After the passage of Proposition 64, adults age 21 and over can legally possess and use marijuana without worry of winding up on the wrong side of the law. Prop 64 isn’t a free pass, though, and there are some restrictions. For example, one may only legally possess up to 28.5 grams, or just over an ounce, of marijuana or four grams of concentrated cannabis. Anyone who is found to be in possession of more than this can be charged with a misdemeanor and sentenced to up to six months in county jail and/or a $500 fine.
The legalization of marijuana under Prop 64 only applies to those 21 and over. If anyone under the age of 21 is found to be in possession of marijuana, it’s still an infraction, the penalties for which include drug counseling, community service and/or a fine.
In terms of growing marijuana, an individual may be allowed to grow up to six plants. If they are found to be growing more, they will be charged with a misdemeanor. Before Proposition 64, it would be a felony offense with a harsher penalty. Since it’s now a misdemeanor, the possible penalties include up to six months in jail and/or a fine of up to $1,000.

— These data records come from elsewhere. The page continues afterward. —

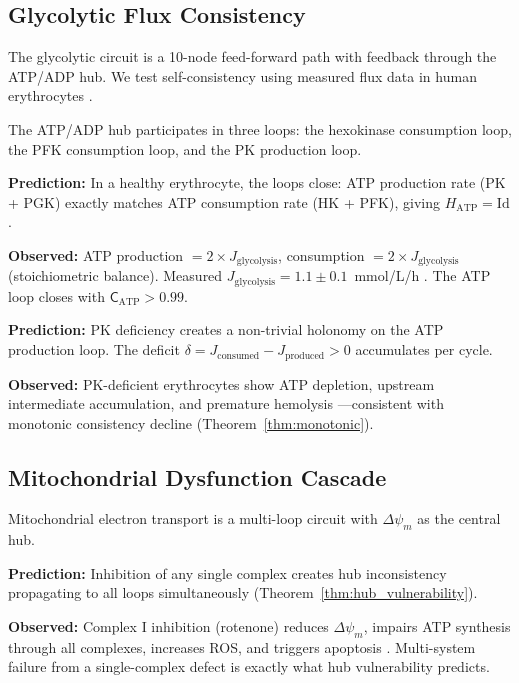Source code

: \documentclass[10pt,twocolumn,a4paper]{article}
\theoremstyle{plain}
\theoremstyle{definition}
\theoremstyle{remark}
\newcommand{\consist}{\mathsf{C}}
\begin{document}
\subsection{Glycolytic Flux Consistency}

The glycolytic circuit is a 10-node feed-forward path with feedback through the ATP/ADP hub. We test self-consistency using measured flux data in human erythrocytes \citep{rapoport1976,mulquiney1999}.

The ATP/ADP hub participates in three loops: the hexokinase consumption loop, the PFK consumption loop, and the PK production loop.

\textbf{Prediction:} In a healthy erythrocyte, the loops close: ATP production rate (PK + PGK) exactly matches ATP consumption rate (HK + PFK), giving $H_{\mathrm{ATP}} = \mathrm{Id}$.

\textbf{Observed:} ATP production $= 2 \times J_{\mathrm{glycolysis}}$, consumption $= 2 \times J_{\mathrm{glycolysis}}$ (stoichiometric balance). Measured $J_{\mathrm{glycolysis}} = 1.1 \pm 0.1$~mmol/L/h \citep{rapoport1976}. The ATP loop closes with $\consist_{\mathrm{ATP}} > 0.99$.

\textbf{Prediction:} PK deficiency creates a non-trivial holonomy on the ATP production loop. The deficit $\delta = J_{\mathrm{consumed}} - J_{\mathrm{produced}} > 0$ accumulates per cycle.

\textbf{Observed:} PK-deficient erythrocytes show ATP depletion, upstream intermediate accumulation, and premature hemolysis \citep{zanella2005}---consistent with monotonic consistency decline (Theorem~\ref{thm:monotonic}).

\subsection{Mitochondrial Dysfunction Cascade}

Mitochondrial electron transport is a multi-loop circuit with $\Delta\psi_m$ as the central hub.

\textbf{Prediction:} Inhibition of any single complex creates hub inconsistency propagating to all loops simultaneously (Theorem~\ref{thm:hub_vulnerability}).

\textbf{Observed:} Complex I inhibition (rotenone) reduces $\Delta\psi_m$, impairs ATP synthesis through all complexes, increases ROS, and triggers apoptosis \citep{li2003}. Multi-system failure from a single-complex defect is exactly what hub vulnerability predicts.
\end{document}
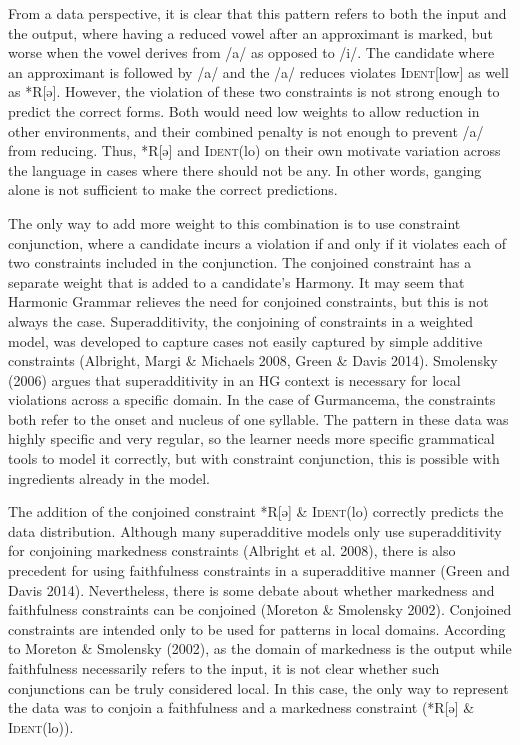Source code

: \documentclass[output=paper,
modfonts
]{langscibook}
\begin{document}
From a data perspective, it is clear that this pattern refers to both the input and the output, where having a reduced vowel after an approximant is marked, but worse when the vowel derives from /a/ as opposed to /i/. The candidate where an approximant is followed by /a/ and the /a/ reduces violates \textsc{Ident}[low] as well as *R[ə]. However, the violation of these two constraints is not strong enough to predict the correct forms. Both would need low weights to allow reduction in other environments, and their combined penalty is not enough to prevent /a/ from reducing. Thus, *R[ə] and \textsc{Ident}(lo) on their own motivate variation across the language in cases where there should not be any. In other words, ganging alone is not sufficient to make the correct predictions. 
	
The only way to add more weight to this combination is to use constraint conjunction, where a candidate incurs a violation if and only if it violates each of two constraints included in the conjunction. The conjoined constraint has a separate weight that is added to a candidate’s Harmony. It may seem that Harmonic Grammar relieves the need for conjoined constraints, but this is not always the case. Superadditivity, the conjoining of constraints in a weighted model, was developed to capture cases not easily captured by simple additive constraints (Albright, Margi \& Michaels 2008, Green \& Davis 2014). Smolensky (2006) argues that superadditivity in an HG context is necessary for local violations across a specific domain. In the case of Gurmancema, the constraints both refer to the onset and nucleus of one syllable. The pattern in these data was highly specific and very regular, so the learner needs more specific grammatical tools to model it correctly, but with constraint conjunction, this is possible with ingredients already in the model. 

The addition of the conjoined constraint *R[ə] \& \textsc{Ident}(lo) correctly predicts the data distribution. Although many superadditive models only use superadditivity for conjoining markedness constraints (Albright et al. 2008), there is also precedent for using faithfulness constraints in a superadditive manner (Green and Davis 2014). Nevertheless, there is some debate about whether markedness and faithfulness constraints can be conjoined (Moreton \& Smolensky 2002). Conjoined constraints are intended only to be used for patterns in local domains. According to Moreton \& Smolensky (2002), as the domain of markedness is the output while faithfulness necessarily refers to the input, it is not clear whether such conjunctions can be truly considered local. In this case, the only way to represent the data was to conjoin a faithfulness and a markedness constraint (*R[ə] \& \textsc{Ident}(lo)). 
\end{document}
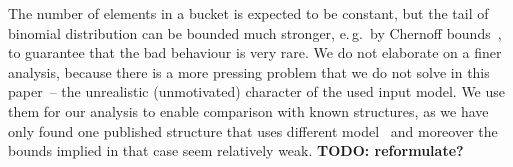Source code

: The number of elements in a bucket is expected to be constant, but the tail of binomial distribution can be bounded much stronger, e.\,g.~by Chernoff bounds~\cite[chapter~4.1]{randomAlgs}, to guarantee that the bad behaviour is very rare.
We do not elaborate on a finer analysis, because there is a more pressing problem that we do not solve in this paper~-- the unrealistic (unmotivated) character of the used input model.
We use them for our analysis to enable comparison with known structures, as we have only found one published structure that uses different model~\cite{DemaineJP04} and moreover the bounds implied in that case seem relatively weak. {\bf TODO: reformulate?}


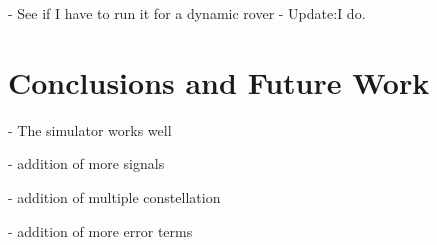 \documentclass[12pt]{report}
\begin{document}
        - See if I have to run it for a dynamic rover 
            - Update:I do.




\chapter{Conclusions and Future Work}
- The simulator works well 

- addition of more signals

- addition of multiple constellation

- addition of more error terms













\end{document}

Lastly, it’s still illegal to sell marijuana under Proposition 64 unless you are licensed to do so. The licenses will be issued by the Bureau of Marijuana Control, a new area of government created by the proposition’s passage. Anyone found to be selling marijuana or transporting it for sale without a license to do so will be charged with a crime. Like growing marijuana, the sale of, or transporting marijuana for sale without a license was previously a felony. Now a misdemeanor under Prop 64, the penalties include up to six months in jail and/or a fine of up to $1,000.